→ **What is being asked**: Return every line of the entries that includes the word "Gestion".

→ **Source material**:

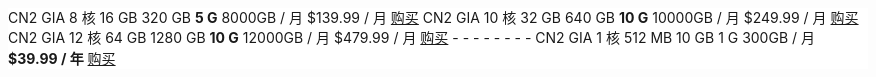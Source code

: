 <tr>
<td align="center">CN2 GIA</td>
<td align="center">8 核</td>
<td align="center">16 GB</td>
<td align="center">320 GB</td>
<td align="center"><strong>5 G</strong></td>
<td align="center">8000GB / 月</td>
<td align="center">$139.99 / 月</td>
<td align="center"><a href="https://on.affpass.com/go/bwg/91" rel="nofollow" target="_blank">购买</a></td>
</tr>

<tr>
<td align="center">CN2 GIA</td>
<td align="center">10 核</td>
<td align="center">32 GB</td>
<td align="center">640 GB</td>
<td align="center"><strong>10 G</strong></td>
<td align="center">10000GB / 月</td>
<td align="center">$249.99 / 月</td>
<td align="center"><a href="https://on.affpass.com/go/bwg/92" rel="nofollow" target="_blank">购买</a></td>
</tr>

<tr>
<td align="center">CN2 GIA</td>
<td align="center">12 核</td>
<td align="center">64 GB</td>
<td align="center">1280 GB</td>
<td align="center"><strong>10 G</strong></td>
<td align="center">12000GB / 月</td>
<td align="center">$479.99 / 月</td>
<td align="center"><a href="https://on.affpass.com/go/bwg/93" rel="nofollow" target="_blank">购买</a></td>
</tr>

<tr>
<td align="center">-</td>
<td align="center">-</td>
<td align="center">-</td>
<td align="center">-</td>
<td align="center">-</td>
<td align="center">-</td>
<td align="center">-</td>
<td align="center">-</td>
</tr>

<tr>
<td align="center">CN2 GIA</td>
<td align="center">1 核</td>
<td align="center">512 MB</td>
<td align="center">10 GB</td>
<td align="center">1 G</td>
<td align="center">300GB / 月</td>
<td align="center"><strong>$39.99 / 年</strong></td>
<td align="center"><a href="https://on.affpass.com/go/bwg/71" rel="nofollow" target="_blank">购买</a></td>
</tr>

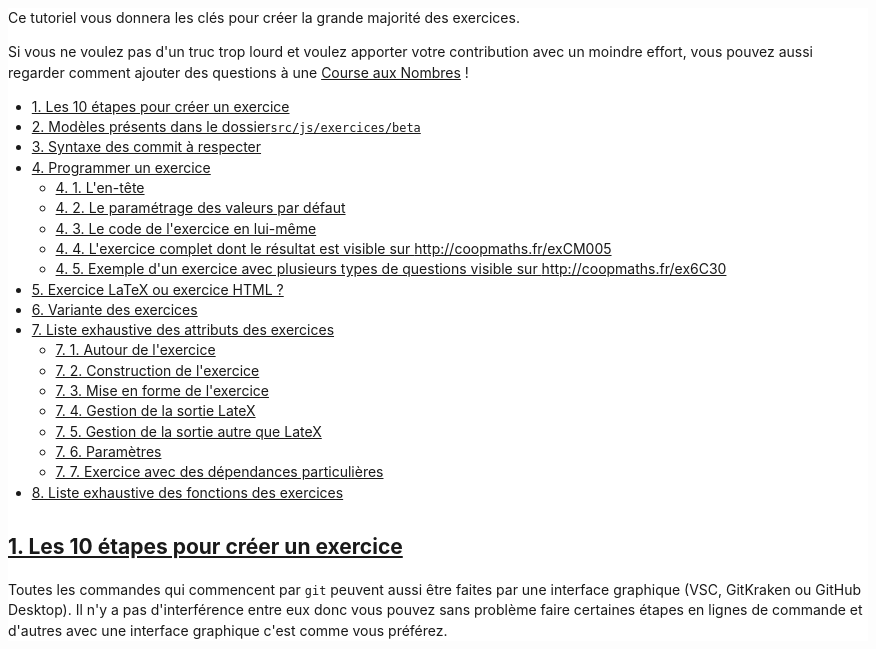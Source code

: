 Ce tutoriel vous donnera les clés pour créer la grande majorité des exercices.

Si vous ne voulez pas d'un truc trop lourd et voulez apporter votre contribution avec un moindre effort, vous pouvez aussi regarder comment ajouter des questions à une [Course aux Nombres](https://coopmaths.fr/documentation/tutorial-Course_aux_nombres.html) !

- [<a id="les_10_etapes_pour_creer_un_exercice" href="#les_10_etapes_pour_creer_un_exercice">1. Les 10 étapes pour créer un exercice</a>](#1-les-10-étapes-pour-créer-un-exercice)
- [<a id="modeles" href="#modeles">2. Modèles présents dans le dossier`src/js/exercices/beta`</a>](#2-modèles-présents-dans-le-dossiersrcjsexercicesbeta)
- [<a id="syntaxe_commit" href="#syntaxe_commit">3. Syntaxe des commit à respecter</a>](#3-syntaxe-des-commit-à-respecter)
- [<a id="programmer_un_exercice" href="#programmer_un_exercice">4. Programmer un exercice</a>](#4-programmer-un-exercice)
  - [<a id="en-tete" href="#en-tete">4. 1. L'en-tête</a>](#4-1-len-tête)
  - [<a id="parametrage_valeurs_par_defaut" href="#parametrage_valeurs_par_defaut">4. 2. Le paramétrage des valeurs par défaut</a>](#4-2-le-paramétrage-des-valeurs-par-défaut)
  - [<a id="code_de_lexercice" href="#code_de_lexercice">4. 3. Le code de l'exercice en lui-même</a>](#4-3-le-code-de-lexercice-en-lui-même)
  - [<a id="exercice_complet" href="#exercice_complet">4. 4. L'exercice complet dont le résultat est visible sur http://coopmaths.fr/exCM005</a>](#4-4-lexercice-complet-dont-le-résultat-est-visible-sur-httpcoopmathsfrexcm005)
  - [<a id="exercice_plusieurs_questions" href="#exercice_plusieurs_questions">4. 5. Exemple d'un exercice avec plusieurs types de questions visible sur http://coopmaths.fr/ex6C30</a>](#4-5-exemple-dun-exercice-avec-plusieurs-types-de-questions-visible-sur-httpcoopmathsfrex6c30)
- [<a id="latex_ou_html" href="#latex_ou_html">5. Exercice LaTeX ou exercice HTML ?</a>](#5-exercice-latex-ou-exercice-html-)
- [<a id="variante" href="#variante">6. Variante des exercices</a>](#6-variante-des-exercices)
- [<a id="liste_exhaustive_attributs" href="#liste_exhaustive_attributs">7. Liste exhaustive des attributs des exercices</a>](#7-liste-exhaustive-des-attributs-des-exercices)
    - [<a id="attributs_autour_de_lexercice" href="#attributs_autour_de_lexercice">7. 1. Autour de l'exercice</a>](#7-1-autour-de-lexercice)
    - [<a id="attributs_construction_de_lexercice" href="#attributs_construction_de_lexercice">7. 2. Construction de l'exercice</a>](#7-2-construction-de-lexercice)
    - [<a id="attributs_mise_en_forme_de_lexercice" href="#attributs_mise_en_forme_de_lexercice">7. 3. Mise en forme de l'exercice</a>](#7-3-mise-en-forme-de-lexercice)
    - [<a id="attributs_sortie_latex" href="#attributs_sortie_latex">7. 4. Gestion de la sortie LateX</a>](#7-4-gestion-de-la-sortie-latex)
    - [<a id="attributs_sortie_autre_que_latex" href="#attributs_sortie_autre_que_latex">7. 5. Gestion de la sortie autre que LateX</a>](#7-5-gestion-de-la-sortie-autre-que-latex)
    - [<a id="attributs_parametres" href="#attributs_parametres">7. 6. Paramètres</a>](#7-6-paramètres)
    - [<a id="dependances_particulieres" href="#dependances_particulieres">7. 7. Exercice avec des dépendances particulières</a>](#7-7-exercice-avec-des-dépendances-particulières)
- [<a id="liste_exhaustive_fonctions" href="#liste_exhaustive_fonctions">8. Liste exhaustive des fonctions des exercices</a>](#8-liste-exhaustive-des-fonctions-des-exercices)
## <a id="les_10_etapes_pour_creer_un_exercice" href="#les_10_etapes_pour_creer_un_exercice">1. Les 10 étapes pour créer un exercice</a>
Toutes les commandes qui commencent par `git` peuvent aussi être faites par une interface graphique (VSC, GitKraken ou GitHub Desktop).
Il n'y a pas d'interférence entre eux donc vous pouvez sans problème faire certaines étapes en lignes de commande et d'autres avec une interface graphique c'est comme vous préférez.
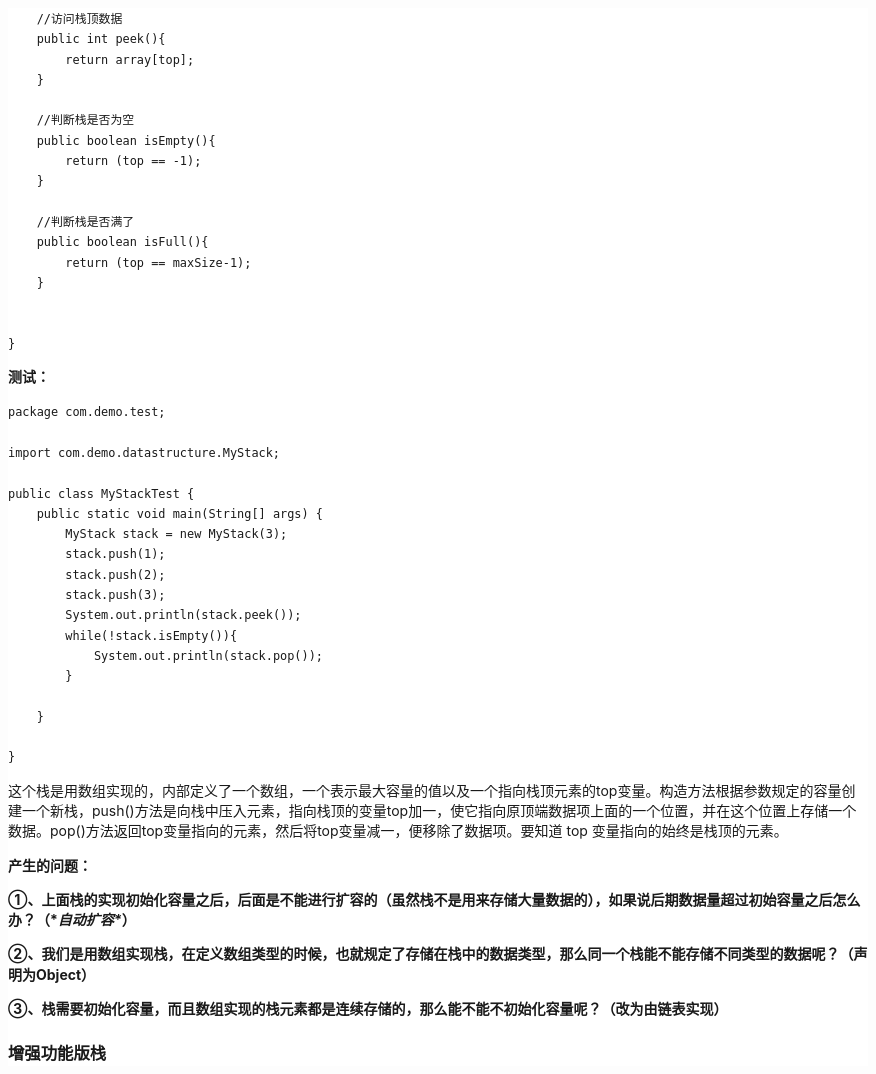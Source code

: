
 ```
    //访问栈顶数据
    public int peek(){
        return array[top];
    }
     
    //判断栈是否为空
    public boolean isEmpty(){
        return (top == -1);
    }
     
    //判断栈是否满了
    public boolean isFull(){
        return (top == maxSize-1);
    }
     
 
}
```

**测试：**

```
package com.demo.test;
 
import com.demo.datastructure.MyStack;
 
public class MyStackTest {
    public static void main(String[] args) {
        MyStack stack = new MyStack(3);
        stack.push(1);
        stack.push(2);
        stack.push(3);
        System.out.println(stack.peek());
        while(!stack.isEmpty()){
            System.out.println(stack.pop());
        }
         
    }
 
}
```

这个栈是用数组实现的，内部定义了一个数组，一个表示最大容量的值以及一个指向栈顶元素的top变量。构造方法根据参数规定的容量创建一个新栈，push()方法是向栈中压入元素，指向栈顶的变量top加一，使它指向原顶端数据项上面的一个位置，并在这个位置上存储一个数据。pop()方法返回top变量指向的元素，然后将top变量减一，便移除了数据项。要知道 top 变量指向的始终是栈顶的元素。

**产生的问题：**

**①、上面栈的实现初始化容量之后，后面是不能进行扩容的（虽然栈不是用来存储大量数据的），如果说后期数据量超过初始容量之后怎么办？（\**自动扩容\**）**

**②、我们是用数组实现栈，在定义数组类型的时候，也就规定了存储在栈中的数据类型，那么同一个栈能不能存储不同类型的数据呢？（声明为Object）**

**③、栈需要初始化容量，而且数组实现的栈元素都是连续存储的，那么能不能不初始化容量呢？（改为由链表实现）**

### **增强功能版栈**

→ **Exercise response**:
    - [<a id="attributs_sortie_latex" href="#attributs_sortie_latex">7. 4. Gestion de la sortie LateX</a>](#7-4-gestion-de-la-sortie-latex)
    - [<a id="attributs_sortie_autre_que_latex" href="#attributs_sortie_autre_que_latex">7. 5. Gestion de la sortie autre que LateX</a>](#7-5-gestion-de-la-sortie-autre-que-latex)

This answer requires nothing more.